### Aim of the task:
Your answer must consist of exactly the lines below, starting with the line with "Show Cart (6o" and going on through the line with "Show Order History", and nothing else.

### Available data

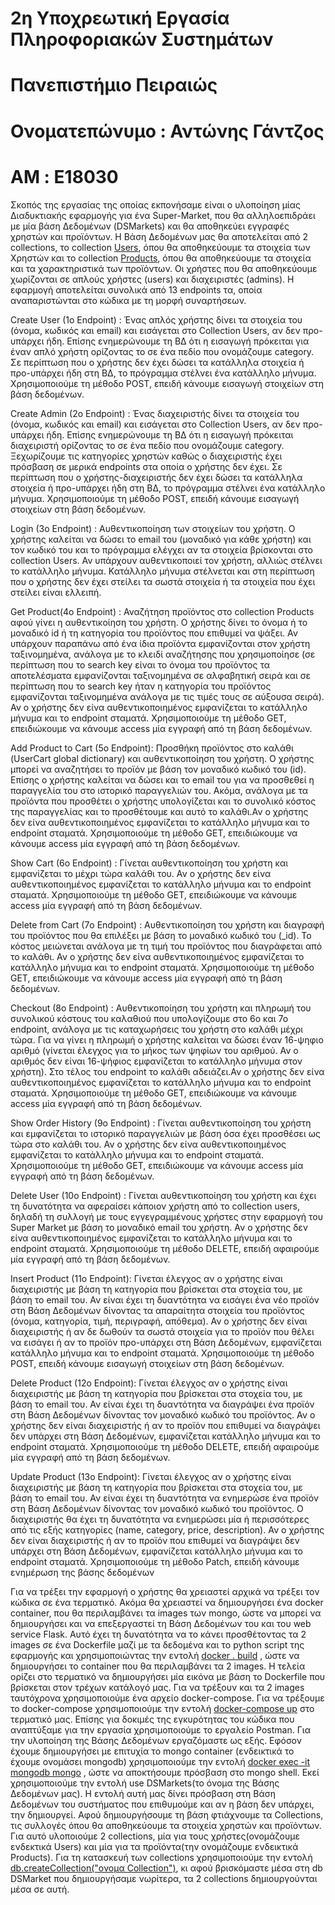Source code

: # 2η Υποχρεωτική Εργασία Πληροφοριακών Συστημάτων 

# Πανεπιστήμιο Πειραιώς

# Ονοματεπώνυμο : Αντώνης Γάντζος

# ΑΜ : E18030

Σκοπός της εργασίας της οποίας εκπονήσαμε είναι ο υλοποίηση μίας Διαδυκτιακής εφαρμογής για ένα Super-Market, που θα αλληλοεπιδράει με μία βάση Δεδομένων (DSMarkets) και θα αποθηκεύει εγγραφές χρηστών και προϊόντων. Η Βάση Δεδομένων μας θα αποτελείται από 2 collections, το collection <ins>Users</ins>, όπου θα αποθηκεύουμε τα στοιχεία των Χρηστών και το collection <ins>Products</ins>, όπου θα αποθηκεύουμε τα στοιχεία και τα χαρακτηριστικά των προϊόντων. Οι χρήστες που θα αποθηκεύουμε χωρίζονται σε απλούς χρήστες (users) και διαχειριστές (admins). Η εφαρμογή αποτελείται συνολικά από 13 endpoints τα, οποία αναπαριστώνται στο κώδικα με τη μορφή συναρτήσεων.  

Create User (1ο Endpoint) :   Ένας απλός χρήστης δίνει τα στοιχεία του (όνομα, κωδικός και email) και εισάγεται στο Collection Users, αν δεν προ-υπάρχει ήδη. Επίσης ενημερώνουμε τη ΒΔ ότι η εισαγωγή πρόκειται για έναν απλό χρήστη ορίζοντας το σε ένα πεδίο που ονομάζουμε category. Σε περίπτωση που ο χρήστης δεν έχει δώσει τα κατάλληλα στοιχεία ή προ-υπάρχει ήδη στη ΒΔ, το πρόγραμμα στέλνει ένα κατάλληλο μήνυμα. Χρησιμοποιούμε τη μέθοδο POST, επειδή κάνουμε εισαγωγή στοιχείων στη βάση δεδομένων.

Create Admin (2ο Endpoint) :   Ένας διαχειριστής δίνει τα στοιχεία του (όνομα, κωδικός και email) και εισάγεται στο Collection Users, αν δεν προ-υπάρχει ήδη. Επίσης ενημερώνουμε τη ΒΔ ότι η εισαγωγή πρόκειται διαχειριστή ορίζοντας το σε ένα πεδίο που ονομάζουμε category. Ξεχωρίζουμε τις κατηγορίες χρηστών καθώς ο διαχειριστής έχει πρόσβαση σε μερικά endpoints στα οποία ο χρήστης δεν έχει. Σε περίπτωση που ο χρήστης-διαχειριστής δεν έχει δώσει τα κατάλληλα στοιχεία ή προ-υπάρχει ήδη στη ΒΔ, το πρόγραμμα στέλνει ένα κατάλληλο μήνυμα. Χρησιμοποιούμε τη μέθοδο POST, επειδή κάνουμε εισαγωγή στοιχείων στη βάση δεδομένων.

Login (3ο Endpoint) : Αυθεντικοποίηση των στοιχείων του χρήστη. Ο χρήστης καλείται να δώσει το email του (μοναδικό για κάθε χρήστη) και τον κωδικό του και το πρόγραμμα ελέγχει αν τα στοιχεία βρίσκονται στο collection Users. Αν υπάρχουν αυθεντικοποιεί τον χρήστη, αλλιώς στέλνει το κατάλληλο μήνυμα. Κατάλληλο μήνυμα στέλνεται και στη περίπτωση που ο χρήστης δεν έχει στείλει τα σωστά στοιχεία ή τα στοιχεία που έχει στείλει είναι ελλειπή. 

Get Product(4ο Endpoint) : Αναζήτηση προϊόντος στο collection Products αφού γίνει η αυθεντικοίηση του χρήστη. Ο χρήστης δίνει το όνομα ή το μοναδικό id ή τη κατηγορία του προϊόντος που επιθυμεί να ψάξει. Αν υπάρχουν παραπάνω από ένα ίδια προϊόντα εμφανίζονται στον χρήστη ταξινομημένα, ανάλογα με το κλειδί αναζήτησης που χρησιμοποίησε (σε περίπτωση που το search key είναι το όνομα του προϊόντος τα αποτελέσματα εμφανίζονται ταξινομημένα σε αλφαβητική σειρά και σε περίπτωση που το search key ήταν η κατηγορία του προϊόντος εμφανίζονται ταξινομημένα ανάλογα με τις τιμές τους σε αύξουσα σειρά). Αν ο χρήστης δεν είνα αυθεντικοποιημένος εμφανίζεται το κατάλληλο μήνυμα και το endpoint σταματά. Χρησιμοποιούμε τη μέθοδο GET, επειδιώκουμε να κάνουμε access μία εγγραφή από τη βάση δεδομένων.

Add Product to Cart (5ο Endpoint): Προσθήκη προϊόντος στο καλάθι (UserCart global dictionary) και αυθεντικοποίηση του χρήστη. Ο χρήστης μπορεί να αναζητήσει το προϊόν με βάση τον μοναδικό κωδικό του (id). Επίσης ο χρήστης καλείται να δώσει και το email του για να προσθεθεί η παραγγελία του στο ιστορικό παραγγελιών του. Ακόμα, ανάλογα με τα προϊόντα που προσθέτει ο χρήστης υπολογίζεται και το συνολικό κόστος της παραγγελίας και το προσθέτουμε και αυτό το καλάθι.Αν ο χρήστης δεν είνα αυθεντικοποιημένος εμφανίζεται το κατάλληλο μήνυμα και το endpoint σταματά. Χρησιμοποιούμε τη μέθοδο GET, επειδιώκουμε να κάνουμε access μία εγγραφή από τη βάση δεδομένων.

Show Cart (6o Endpoint) : Γίνεται αυθεντικοποίηση του χρήστη και εμφανίζεται το μέχρι τώρα καλάθι του. Αν ο χρήστης δεν είνα αυθεντικοποιημένος εμφανίζεται το κατάλληλο μήνυμα και το endpoint σταματά. Χρησιμοποιούμε τη μέθοδο GET, επειδιώκουμε να κάνουμε access μία εγγραφή από τη βάση δεδομένων.

Delete from Cart (7ο Endpoint) : Αυθεντικοποίηση του χρήστη και διαγραφή του προϊόντος που θα επιλέξει με βάση το μοναδικό κωδικό του (_id). Το κόστος μειώνεται ανάλογα με τη τιμή του προϊόντος που διαγράφεται από το καλάθι. Αν ο χρήστης δεν είνα αυθεντικοποιημένος εμφανίζεται το κατάλληλο μήνυμα και το endpoint σταματά. Χρησιμοποιούμε τη μέθοδο GET, επειδιώκουμε να κάνουμε access μία εγγραφή από τη βάση δεδομένων.

Checkout (8o Endpoint) : Αυθεντικοποίηση του χρήστη και πληρωμή του συνολικού κόστους του καλαθιού που υπολογίζουμε στο 6ο και 7ο endpoint, ανάλογα με τις καταχωρήσεις του χρήστη στο καλάθι μέχρι τώρα. Για να γίνει η πληρωμή ο χρήστης καλείται να δώσει έναν 16-ψηφιο αριθμό (γίνεται έλεγχος για το μήκος των ψηφίων του αριθμού. Αν ο αριθμός δεν είναι 16-ψήφιος εμφανίζεται το κατάλληλο μήνυμα στον χρήστη). Στο τέλος του endpoint το καλάθι αδειάζει.Αν ο χρήστης δεν είνα αυθεντικοποιημένος εμφανίζεται το κατάλληλο μήνυμα και το endpoint σταματά. Χρησιμοποιούμε τη μέθοδο GET, επειδιώκουμε να κάνουμε access μία εγγραφή από τη βάση δεδομένων.

Show Order History (9o Endpoint) : Γίνεται αυθεντικοποίηση του χρήστη και εμφανίζεται το ιστορικό παραγγελιών με βάση όσα έχει προσθέσει ως τώρα στο καλάθι του. Αν ο χρήστης δεν είνα αυθεντικοποιημένος εμφανίζεται το κατάλληλο μήνυμα και το endpoint σταματά. Χρησιμοποιούμε τη μέθοδο GET, επειδιώκουμε να κάνουμε access μία εγγραφή από τη βάση δεδομένων.

Delete User (10o Endpoint) : Γίνεται αυθεντικοποίηση του χρήστη και έχει τη δυνατότητα να αφεραίσει κάποιον χρήστη από το collection users, δηλαδή τη συλλογή με τους εγγεγραμμένους χρήστες στην εφαρμογή του Super Market με βάση το μοναδικό email του χρήστη. Αν ο χρήστης δεν είνα αυθεντικοποιημένος εμφανίζεται το κατάλληλο μήνυμα και το endpoint σταματά. Χρησιμοποιούμε τη μέθοδο DELETE, επειδή αφαιρούμε μία εγγραφή από τη βάση δεδομένων.

Insert Product (11ο Endpoint): Γίνεται έλεγχος αν ο χρήστης είναι διαχειριστής με βάση τη κατηγορία που βρίσκεται στα στοχεία του, με βάση το email του. Αν είναι έχει τη δυαντότητα να εισάγει ένα νέο προϊόν στη Βάση Δεδομένων δίνοντας τα απαραίτητα στοιχεία του προϊόντος (όνομα, κατηγορία, τιμή, περιγραφή, απόθεμα). Αν ο χρήστης δεν είναι διαχειριστής ή αν δε δωθούν τα σωστά στοιχεία για το προϊόν που θέλει να εισάγει ή αν το προϊόν προ-υπάρχει στη Βάση Δεδομένων, εμφανίζεται κατάλληλο μήνυμα και το endpoint σταματά. Χρησιμοποιούμε τη μέθοδο POST, επειδή κάνουμε εισαγωγή στοιχείων στη βάση δεδομένων.

Delete Product (12ο Endpoint): Γίνεται έλεγχος αν ο χρήστης είναι διαχειριστής με βάση τη κατηγορία που βρίσκεται στα στοχεία του, με βάση το email του. Αν είναι έχει τη δυαντότητα να διαγράψει ένα προϊόν στη Βάση Δεδομένων δίνοντας τον μοναδικό κωδικό του  προϊόντος. Αν ο χρήστης δεν είναι διαχειριστής ή αν το  προϊόν που επιθυμεί να διαγράψει δεν υπάρχει στη Βάση Δεδομένων, εμφανίζεται κατάλληλο μήνυμα και το endpoint σταματά. Χρησιμοποιούμε τη μέθοδο DELETE, επειδή αφαιρούμε μία εγγραφή από τη βάση δεδομένων.

Update Product (13ο Endpoint): Γίνεται έλεγχος αν ο χρήστης είναι διαχειριστής με βάση τη κατηγορία που βρίσκεται στα στοχεία του, με βάση το email του. Αν είναι έχει τη δυαντότητα να ενημερώσε ένα προϊόν στη Βάση Δεδομένων δίνοντας τον μοναδικό κωδικό του  προϊόντος. Ο διαχειριστής θα έχει τη δυνατότητα να ενημερώσει μία ή περισσότερες από τις εξής κατηγορίες (name, category, price, description). Αν ο χρήστης δεν είναι διαχειριστής ή αν το  προϊόν που επιθυμεί να διαγράψει δεν υπάρχει στη Βάση Δεδομένων, εμφανίζεται κατάλληλο μήνυμα και το endpoint σταματά. Χρησιμοποιούμε τη μέθοδο Patch, επειδή κάνουμε ενημέρωση της βάσης δεδομένων

Για να τρέξει την εφαρμογή ο χρήστης θα χρειαστεί αρχικά να τρέξει τον κώδικα σε ένα τερματικό. Ακόμα θα χρειαστεί να δημιουργήσει ένα docker container, που θα περιλαμβάνει τα images των mongo, ώστε να μπορεί να δημιουργήσει και να επεξεργαστεί τη Βάση Δεδομένων του και του web service Flask. Αυτό έχει τη δυνατότητα να το κάνει προσθέτοντας τα 2 images σε ένα Dockerfile μαζί με τα δεδομένα και τo python script της εφαρμογής και χρησιμοποιώντας την εντολή <ins>docker . build</ins> , ώστε να δημιουργήσει το container που θα περιλαμβάνει τα 2 images. Η τελεία ορίζει στο τερματικό να δημιουργήσει μία εικόνα με βάση το Dockerfile που βρίσκεται στον τρέχων κατάλογό μας. Για να τρέξουν και τα 2 images ταυτόχρονα χρησιμοποιούμε ένα αρχείο docker-compose. Για να τρέξουμε το docker-compose χρησιμοποιούμε την εντολή <ins>docker-compose up</ins> στο τερματικό μας.  Επίσης για δοκιμές της εγκυρότητας του κώδικα που αναπτύξαμε για την εργασία χρησιμοποιούμε το εργαλείο Postman. Για την υλοποίηση της Βάσης Δεδομένων εργαζόμαστε ως εξής. Εφόσον έχουμε δημιουργήσει με επιτυχία το mongo container (ενδεικτικά το έχουμε ονομάσει mongodb) χρησιμοποιούμε την εντολή <ins>docker exec -it mongodb mongo</ins> , ώστε να αποκτήσουμε πρόσβαση στο mongo shell. Εκεί χρησιμοποιούμε την εντολή use DSMarkets(το όνομα της Βάσης Δεδομένων μας). Η εντολή αυτή μας δίνει πρόσβαση στη Βάση Δεδομένων του συστήματος που επιθυμούμε και αν η βάση δεν υπάρχει, την δημιουργεί. Αφού δημιουργήσουμε τη βάση φτιάχνουμε τα Collections, τις συλλογές όπου θα αποθηκεύουμε τα στοιχεία χρηστών και προϊόντων. Για αυτό υλοποιούμε 2 collections, μία για τους χρήστες(ονομάζουμε ενδεκτικά Users) και μία για τα προϊόντα(την ονομάζουμε ενδεικτικά Products). Για τη κατασκευή των collections χρησιμοποιούμε την εντολή <ins>db.createCollection("ονομα Collection")</ins>, κι αφού βρισκόμαστε μέσα στη db DSMarket που δημιουργήσαμε νωρίτερα, τα 2 collections δημιουργούνται μέσα σε αυτή.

######

### Result of this exercise:
Show Cart (6o Endpoint) : Γίνεται αυθεντικοποίηση του χρήστη και εμφανίζεται το μέχρι τώρα καλάθι του. Αν ο χρήστης δεν είνα αυθεντικοποιημένος εμφανίζεται το κατάλληλο μήνυμα και το endpoint σταματά. Χρησιμοποιούμε τη μέθοδο GET, επειδιώκουμε να κάνουμε access μία εγγραφή από τη βάση δεδομένων.

Delete from Cart (7ο Endpoint) : Αυθεντικοποίηση του χρήστη και διαγραφή του προϊόντος που θα επιλέξει με βάση το μοναδικό κωδικό του (_id). Το κόστος μειώνεται ανάλογα με τη τιμή του προϊόντος που διαγράφεται από το καλάθι. Αν ο χρήστης δεν είνα αυθεντικοποιημένος εμφανίζεται το κατάλληλο μήνυμα και το endpoint σταματά. Χρησιμοποιούμε τη μέθοδο GET, επειδιώκουμε να κάνουμε access μία εγγραφή από τη βάση δεδομένων.

Checkout (8o Endpoint) : Αυθεντικοποίηση του χρήστη και πληρωμή του συνολικού κόστους του καλαθιού που υπολογίζουμε στο 6ο και 7ο endpoint, ανάλογα με τις καταχωρήσεις του χρήστη στο καλάθι μέχρι τώρα. Για να γίνει η πληρωμή ο χρήστης καλείται να δώσει έναν 16-ψηφιο αριθμό (γίνεται έλεγχος για το μήκος των ψηφίων του αριθμού. Αν ο αριθμός δεν είναι 16-ψήφιος εμφανίζεται το κατάλληλο μήνυμα στον χρήστη). Στο τέλος του endpoint το καλάθι αδειάζει.Αν ο χρήστης δεν είνα αυθεντικοποιημένος εμφανίζεται το κατάλληλο μήνυμα και το endpoint σταματά. Χρησιμοποιούμε τη μέθοδο GET, επειδιώκουμε να κάνουμε access μία εγγραφή από τη βάση δεδομένων.

Show Order History (9o Endpoint) : Γίνεται αυθεντικοποίηση του χρήστη και εμφανίζεται το ιστορικό παραγγελιών με βάση όσα έχει προσθέσει ως τώρα στο καλάθι του. Αν ο χρήστης δεν είνα αυθεντικοποιημένος εμφανίζεται το κατάλληλο μήνυμα και το endpoint σταματά. Χρησιμοποιούμε τη μέθοδο GET, επειδιώκουμε να κάνουμε access μία εγγραφή από τη βάση δεδομένων.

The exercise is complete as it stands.